With the spectre of piracy ever present, Cantabria remained in company with Mendez Nuñez who provided mutual protection for the next 32 Hours as both ships transited the Socotra Strait en-route to Cantabria‘s next replenishment commitment with the German Frigate, FGS Karlsruhe.
Early the next morning Cantabria demonstrated her flexibility and the outstanding attributes of her Level II Medical Reception Facility, by responding to a request from Mendez Nuñez for a MEDEVAC of one crew member requiring an X-ray examination. Cantabria again welcomed “Toro 07” on deck as the patient was adroitly whisked into the ship’s hospital for treatment by Cantabria’s embarked Medical Officer. Happily, the crew member was subsequently returned to Mendez Nuñez safe and well.
After rendezvousing with FGS Karlsruhe South East of Socotra Island in the Indian Ocean, Cantabria again performed her core role by delivering fuel to both ship’s via a RAS(L).

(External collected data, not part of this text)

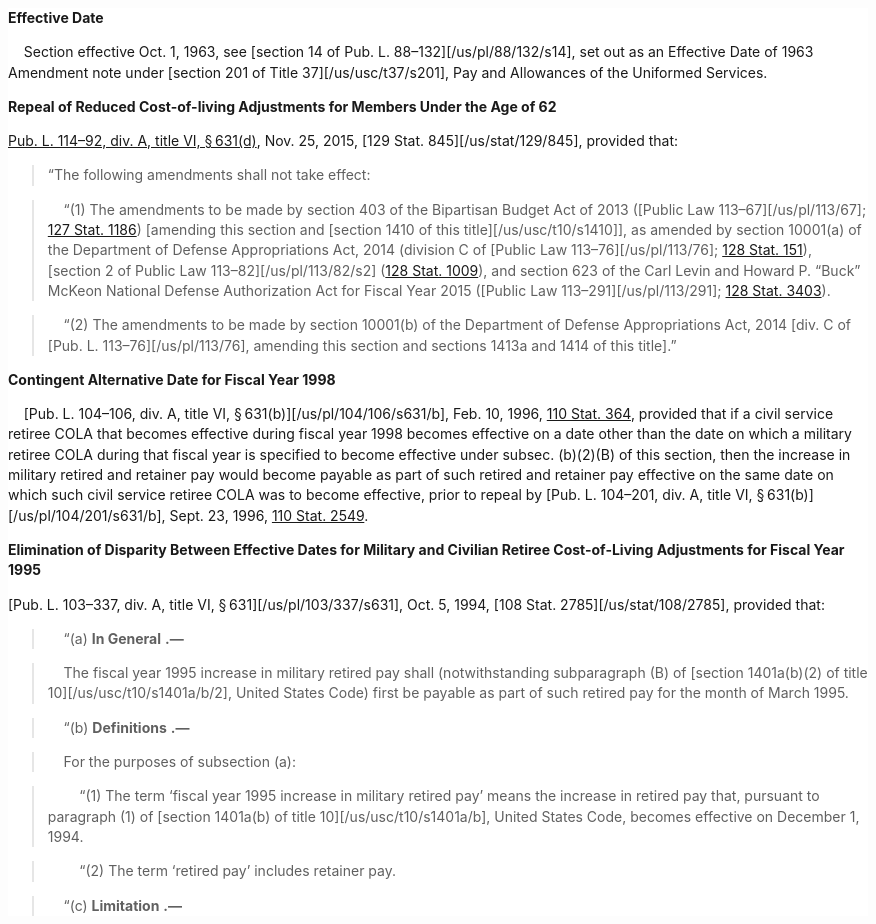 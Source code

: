  __Effective Date__ 

    Section effective Oct. 1, 1963, see [section 14 of Pub. L. 88–132][/us/pl/88/132/s14], set out as an Effective Date of 1963 Amendment note under [section 201 of Title 37][/us/usc/t37/s201], Pay and Allowances of the Uniformed Services.

 __Repeal of Reduced Cost-of-living Adjustments for Members Under the Age of 62__ 

[Pub. L. 114–92, div. A, title VI, § 631(d)][/us/pl/114/92/s631/d], Nov. 25, 2015, [129 Stat. 845][/us/stat/129/845], provided that: 

> “The following amendments shall not take effect:

>     “(1) The amendments to be made by section 403 of the Bipartisan Budget Act of 2013 ([Public Law 113–67][/us/pl/113/67]; [127 Stat. 1186][/us/stat/127/1186]) \[amending this section and [section 1410 of this title][/us/usc/t10/s1410]\], as amended by section 10001(a) of the Department of Defense Appropriations Act, 2014 (division C of [Public Law 113–76][/us/pl/113/76]; [128 Stat. 151][/us/stat/128/151]), [section 2 of Public Law 113–82][/us/pl/113/82/s2] ([128 Stat. 1009][/us/stat/128/1009]), and section 623 of the Carl Levin and Howard P. “Buck” McKeon National Defense Authorization Act for Fiscal Year 2015 ([Public Law 113–291][/us/pl/113/291]; [128 Stat. 3403][/us/stat/128/3403]).

>     “(2) The amendments to be made by section 10001(b) of the Department of Defense Appropriations Act, 2014 \[div. C of [Pub. L. 113–76][/us/pl/113/76], amending this section and sections 1413a and 1414 of this title\].”

 __Contingent Alternative Date for Fiscal Year 1998__ 

    [Pub. L. 104–106, div. A, title VI, § 631(b)][/us/pl/104/106/s631/b], Feb. 10, 1996, [110 Stat. 364][/us/stat/110/364], provided that if a civil service retiree COLA that becomes effective during fiscal year 1998 becomes effective on a date other than the date on which a military retiree COLA during that fiscal year is specified to become effective under subsec. (b)(2)(B) of this section, then the increase in military retired and retainer pay would become payable as part of such retired and retainer pay effective on the same date on which such civil service retiree COLA was to become effective, prior to repeal by [Pub. L. 104–201, div. A, title VI, § 631(b)][/us/pl/104/201/s631/b], Sept. 23, 1996, [110 Stat. 2549][/us/stat/110/2549].

 __Elimination of Disparity Between Effective Dates for Military and Civilian Retiree Cost-of-Living Adjustments for Fiscal Year 1995__ 

[Pub. L. 103–337, div. A, title VI, § 631][/us/pl/103/337/s631], Oct. 5, 1994, [108 Stat. 2785][/us/stat/108/2785], provided that:

>     “(a)  __In General__  __.—__ 

>     The fiscal year 1995 increase in military retired pay shall (notwithstanding subparagraph (B) of [section 1401a(b)(2) of title 10][/us/usc/t10/s1401a/b/2], United States Code) first be payable as part of such retired pay for the month of March 1995.

>     “(b)  __Definitions__  __.—__ 

>     For the purposes of subsection (a):

>         “(1) The term ‘fiscal year 1995 increase in military retired pay’ means the increase in retired pay that, pursuant to paragraph (1) of [section 1401a(b) of title 10][/us/usc/t10/s1401a/b], United States Code, becomes effective on December 1, 1994.

>         “(2) The term ‘retired pay’ includes retainer pay.

>     “(c)  __Limitation__  __.—__ 


[/us/usc/t37/s354]: https://publicdocs.github.io/go/links?ns=uslm&ref=%2Fus%2Fusc%2Ft37%2Fs354
[/us/usc/t10/s1406]: https://publicdocs.github.io/go/links?ns=uslm&ref=%2Fus%2Fusc%2Ft10%2Fs1406
[/us/usc/t37/s354]: https://publicdocs.github.io/go/links?ns=uslm&ref=%2Fus%2Fusc%2Ft37%2Fs354
[/us/usc/t10/s1407]: https://publicdocs.github.io/go/links?ns=uslm&ref=%2Fus%2Fusc%2Ft10%2Fs1407
[/us/usc/t37/s354]: https://publicdocs.github.io/go/links?ns=uslm&ref=%2Fus%2Fusc%2Ft37%2Fs354
[/us/usc/t10/s1407/f]: https://publicdocs.github.io/go/links?ns=uslm&ref=%2Fus%2Fusc%2Ft10%2Fs1407%2Ff
[/us/pl/88/132/s5/g/1]: https://publicdocs.github.io/go/links?ns=uslm&ref=%2Fus%2Fpl%2F88%2F132%2Fs5%2Fg%2F1
[/us/stat/77/213]: https://publicdocs.github.io/go/links?ns=uslm&ref=%2Fus%2Fstat%2F77%2F213
[/us/pl/89/132/s5/b]: https://publicdocs.github.io/go/links?ns=uslm&ref=%2Fus%2Fpl%2F89%2F132%2Fs5%2Fb
[/us/stat/79/547]: https://publicdocs.github.io/go/links?ns=uslm&ref=%2Fus%2Fstat%2F79%2F547
[/us/pl/90/207/s2/a/1]: https://publicdocs.github.io/go/links?ns=uslm&ref=%2Fus%2Fpl%2F90%2F207%2Fs2%2Fa%2F1
[/us/stat/81/652]: https://publicdocs.github.io/go/links?ns=uslm&ref=%2Fus%2Fstat%2F81%2F652
[/us/pl/91/179/s1]: https://publicdocs.github.io/go/links?ns=uslm&ref=%2Fus%2Fpl%2F91%2F179%2Fs1
[/us/stat/83/837]: https://publicdocs.github.io/go/links?ns=uslm&ref=%2Fus%2Fstat%2F83%2F837
[/us/pl/94/106/s806]: https://publicdocs.github.io/go/links?ns=uslm&ref=%2Fus%2Fpl%2F94%2F106%2Fs806
[/us/stat/89/538]: https://publicdocs.github.io/go/links?ns=uslm&ref=%2Fus%2Fstat%2F89%2F538
[/us/pl/94/361/s801/a]: https://publicdocs.github.io/go/links?ns=uslm&ref=%2Fus%2Fpl%2F94%2F361%2Fs801%2Fa
[/us/stat/90/929]: https://publicdocs.github.io/go/links?ns=uslm&ref=%2Fus%2Fstat%2F90%2F929
[/us/pl/94/440/s1306/d/1]: https://publicdocs.github.io/go/links?ns=uslm&ref=%2Fus%2Fpl%2F94%2F440%2Fs1306%2Fd%2F1
[/us/stat/90/1462]: https://publicdocs.github.io/go/links?ns=uslm&ref=%2Fus%2Fstat%2F90%2F1462
[/us/pl/96/342/s812/b/1]: https://publicdocs.github.io/go/links?ns=uslm&ref=%2Fus%2Fpl%2F96%2F342%2Fs812%2Fb%2F1
[/us/stat/94/1098]: https://publicdocs.github.io/go/links?ns=uslm&ref=%2Fus%2Fstat%2F94%2F1098
[/us/pl/98/94]: https://publicdocs.github.io/go/links?ns=uslm&ref=%2Fus%2Fpl%2F98%2F94
[/us/stat/97/640]: https://publicdocs.github.io/go/links?ns=uslm&ref=%2Fus%2Fstat%2F97%2F640
[/us/pl/98/525/s1405/26]: https://publicdocs.github.io/go/links?ns=uslm&ref=%2Fus%2Fpl%2F98%2F525%2Fs1405%2F26
[/us/stat/98/2623]: https://publicdocs.github.io/go/links?ns=uslm&ref=%2Fus%2Fstat%2F98%2F2623
[/us/pl/99/348/s102]: https://publicdocs.github.io/go/links?ns=uslm&ref=%2Fus%2Fpl%2F99%2F348%2Fs102
[/us/stat/100/683]: https://publicdocs.github.io/go/links?ns=uslm&ref=%2Fus%2Fstat%2F100%2F683
[/us/pl/100/180/s1231/21]: https://publicdocs.github.io/go/links?ns=uslm&ref=%2Fus%2Fpl%2F100%2F180%2Fs1231%2F21
[/us/stat/101/1161]: https://publicdocs.github.io/go/links?ns=uslm&ref=%2Fus%2Fstat%2F101%2F1161
[/us/pl/100/224/s1]: https://publicdocs.github.io/go/links?ns=uslm&ref=%2Fus%2Fpl%2F100%2F224%2Fs1
[/us/stat/101/1536]: https://publicdocs.github.io/go/links?ns=uslm&ref=%2Fus%2Fstat%2F101%2F1536
[/us/pl/100/456/s622/a]: https://publicdocs.github.io/go/links?ns=uslm&ref=%2Fus%2Fpl%2F100%2F456%2Fs622%2Fa
[/us/stat/102/1983]: https://publicdocs.github.io/go/links?ns=uslm&ref=%2Fus%2Fstat%2F102%2F1983
[/us/pl/101/189/s651/b/1]: https://publicdocs.github.io/go/links?ns=uslm&ref=%2Fus%2Fpl%2F101%2F189%2Fs651%2Fb%2F1
[/us/stat/103/1460]: https://publicdocs.github.io/go/links?ns=uslm&ref=%2Fus%2Fstat%2F103%2F1460
[/us/pl/103/66/s2001]: https://publicdocs.github.io/go/links?ns=uslm&ref=%2Fus%2Fpl%2F103%2F66%2Fs2001
[/us/stat/107/335]: https://publicdocs.github.io/go/links?ns=uslm&ref=%2Fus%2Fstat%2F107%2F335
[/us/pl/103/160/s1182/e]: https://publicdocs.github.io/go/links?ns=uslm&ref=%2Fus%2Fpl%2F103%2F160%2Fs1182%2Fe
[/us/stat/107/1773]: https://publicdocs.github.io/go/links?ns=uslm&ref=%2Fus%2Fstat%2F107%2F1773
[/us/pl/103/335/s8114A/b/1]: https://publicdocs.github.io/go/links?ns=uslm&ref=%2Fus%2Fpl%2F103%2F335%2Fs8114A%2Fb%2F1
[/us/stat/108/2648]: https://publicdocs.github.io/go/links?ns=uslm&ref=%2Fus%2Fstat%2F108%2F2648
[/us/pl/103/337/s633/a]: https://publicdocs.github.io/go/links?ns=uslm&ref=%2Fus%2Fpl%2F103%2F337%2Fs633%2Fa
[/us/stat/108/2787]: https://publicdocs.github.io/go/links?ns=uslm&ref=%2Fus%2Fstat%2F108%2F2787
[/us/pl/104/106/s631/a]: https://publicdocs.github.io/go/links?ns=uslm&ref=%2Fus%2Fpl%2F104%2F106%2Fs631%2Fa
[/us/stat/110/364]: https://publicdocs.github.io/go/links?ns=uslm&ref=%2Fus%2Fstat%2F110%2F364
[/us/pl/104/201]: https://publicdocs.github.io/go/links?ns=uslm&ref=%2Fus%2Fpl%2F104%2F201
[/us/stat/110/2549]: https://publicdocs.github.io/go/links?ns=uslm&ref=%2Fus%2Fstat%2F110%2F2549
[/us/pl/106/65]: https://publicdocs.github.io/go/links?ns=uslm&ref=%2Fus%2Fpl%2F106%2F65
[/us/stat/113/662]: https://publicdocs.github.io/go/links?ns=uslm&ref=%2Fus%2Fstat%2F113%2F662
[/us/pl/107/314/s633]: https://publicdocs.github.io/go/links?ns=uslm&ref=%2Fus%2Fpl%2F107%2F314%2Fs633
[/us/stat/116/2572]: https://publicdocs.github.io/go/links?ns=uslm&ref=%2Fus%2Fstat%2F116%2F2572
[/us/pl/110/181/s661/b/3]: https://publicdocs.github.io/go/links?ns=uslm&ref=%2Fus%2Fpl%2F110%2F181%2Fs661%2Fb%2F3
[/us/stat/122/178]: https://publicdocs.github.io/go/links?ns=uslm&ref=%2Fus%2Fstat%2F122%2F178
[/us/pl/113/66/s631/a]: https://publicdocs.github.io/go/links?ns=uslm&ref=%2Fus%2Fpl%2F113%2F66%2Fs631%2Fa
[/us/stat/127/785]: https://publicdocs.github.io/go/links?ns=uslm&ref=%2Fus%2Fstat%2F127%2F785
[/us/pl/113/67/s403/a]: https://publicdocs.github.io/go/links?ns=uslm&ref=%2Fus%2Fpl%2F113%2F67%2Fs403%2Fa
[/us/stat/127/1186]: https://publicdocs.github.io/go/links?ns=uslm&ref=%2Fus%2Fstat%2F127%2F1186
[/us/pl/113/76/s10001/a]: https://publicdocs.github.io/go/links?ns=uslm&ref=%2Fus%2Fpl%2F113%2F76%2Fs10001%2Fa
[/us/stat/128/151]: https://publicdocs.github.io/go/links?ns=uslm&ref=%2Fus%2Fstat%2F128%2F151
[/us/pl/113/82/s2/a]: https://publicdocs.github.io/go/links?ns=uslm&ref=%2Fus%2Fpl%2F113%2F82%2Fs2%2Fa
[/us/stat/128/1009]: https://publicdocs.github.io/go/links?ns=uslm&ref=%2Fus%2Fstat%2F128%2F1009
[/us/pl/113/291/s623]: https://publicdocs.github.io/go/links?ns=uslm&ref=%2Fus%2Fpl%2F113%2F291%2Fs623
[/us/stat/128/3403]: https://publicdocs.github.io/go/links?ns=uslm&ref=%2Fus%2Fstat%2F128%2F3403
[/us/pl/114/92/s631/c/1/B]: https://publicdocs.github.io/go/links?ns=uslm&ref=%2Fus%2Fpl%2F114%2F92%2Fs631%2Fc%2F1%2FB
[/us/stat/129/844]: https://publicdocs.github.io/go/links?ns=uslm&ref=%2Fus%2Fstat%2F129%2F844
[/us/pl/114/92]: https://publicdocs.github.io/go/links?ns=uslm&ref=%2Fus%2Fpl%2F114%2F92
[/us/stat/129/844]: https://publicdocs.github.io/go/links?ns=uslm&ref=%2Fus%2Fstat%2F129%2F844
[/us/usc/t10/s1409/b/4]: https://publicdocs.github.io/go/links?ns=uslm&ref=%2Fus%2Fusc%2Ft10%2Fs1409%2Fb%2F4
[/us/usc/t37/s322]: https://publicdocs.github.io/go/links?ns=uslm&ref=%2Fus%2Fusc%2Ft37%2Fs322
[/us/usc/t37/s322]: https://publicdocs.github.io/go/links?ns=uslm&ref=%2Fus%2Fusc%2Ft37%2Fs322
[/us/usc/t37/s322]: https://publicdocs.github.io/go/links?ns=uslm&ref=%2Fus%2Fusc%2Ft37%2Fs322
[/us/pl/110/181]: https://publicdocs.github.io/go/links?ns=uslm&ref=%2Fus%2Fpl%2F110%2F181
[/us/usc/t37/s322]: https://publicdocs.github.io/go/links?ns=uslm&ref=%2Fus%2Fusc%2Ft37%2Fs322
[/us/usc/t37/s354]: https://publicdocs.github.io/go/links?ns=uslm&ref=%2Fus%2Fusc%2Ft37%2Fs354
[/us/pl/110/181/s661/b/1]: https://publicdocs.github.io/go/links?ns=uslm&ref=%2Fus%2Fpl%2F110%2F181%2Fs661%2Fb%2F1
[/us/stat/122/178]: https://publicdocs.github.io/go/links?ns=uslm&ref=%2Fus%2Fstat%2F122%2F178
[/us/pl/114/92/s631/d]: https://publicdocs.github.io/go/links?ns=uslm&ref=%2Fus%2Fpl%2F114%2F92%2Fs631%2Fd
[/us/pl/113/67/s403/a]: https://publicdocs.github.io/go/links?ns=uslm&ref=%2Fus%2Fpl%2F113%2F67%2Fs403%2Fa
[/us/pl/113/76/s10001/a]: https://publicdocs.github.io/go/links?ns=uslm&ref=%2Fus%2Fpl%2F113%2F76%2Fs10001%2Fa
[/us/pl/113/82/s2/a]: https://publicdocs.github.io/go/links?ns=uslm&ref=%2Fus%2Fpl%2F113%2F82%2Fs2%2Fa
[/us/pl/113/291/s623]: https://publicdocs.github.io/go/links?ns=uslm&ref=%2Fus%2Fpl%2F113%2F291%2Fs623
[/us/pl/113/76/s10001/b/3]: https://publicdocs.github.io/go/links?ns=uslm&ref=%2Fus%2Fpl%2F113%2F76%2Fs10001%2Fb%2F3
[/us/pl/114/92/s631/c/1/B]: https://publicdocs.github.io/go/links?ns=uslm&ref=%2Fus%2Fpl%2F114%2F92%2Fs631%2Fc%2F1%2FB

Upon completion, Cantabria departed the area, but not before Mendez Nuñez had an opportunity to conduct a ‘throw off firing’, discharging her Five Inch Gun using Cantabria‘s bow as a point of reference. A fitting send off for Cantabria and her crew as they embark on their nine month deployment to the Great Southern Land.
LSCIS Kristal Moona stated that the throw off firing was the highlight of the passage through the GoA, she said after the fact ‘I knew that both ships had taken all possible precautions but there was always that sense of what if? I couldn’t help but squeeze the person next to me!’
After a tense transit through the HoA area of operations, the members of Cantabria’s combined crew and RAN DET, were afforded a short two day respite on the British Indian Ocean Territory (BIOT) of Diego Garcia. Coinciding with Australia Day, Cantabria‘s arrival in Diego Garcia proved to be an auspicious occasion. RAN DET personnel could not help but celebrate their nation day, and took the opportunity to treat their Spanish hosts to some Antipodean Hospitality, by inviting their Spanish counterparts to an old fashioned game of beach cricket.
The transit from Diego Garcia to Australia will be the longest leg of the journey so far, spirits are high and the Spanish crew is very eager to find out what awaits them upon arrival to the other side of the world.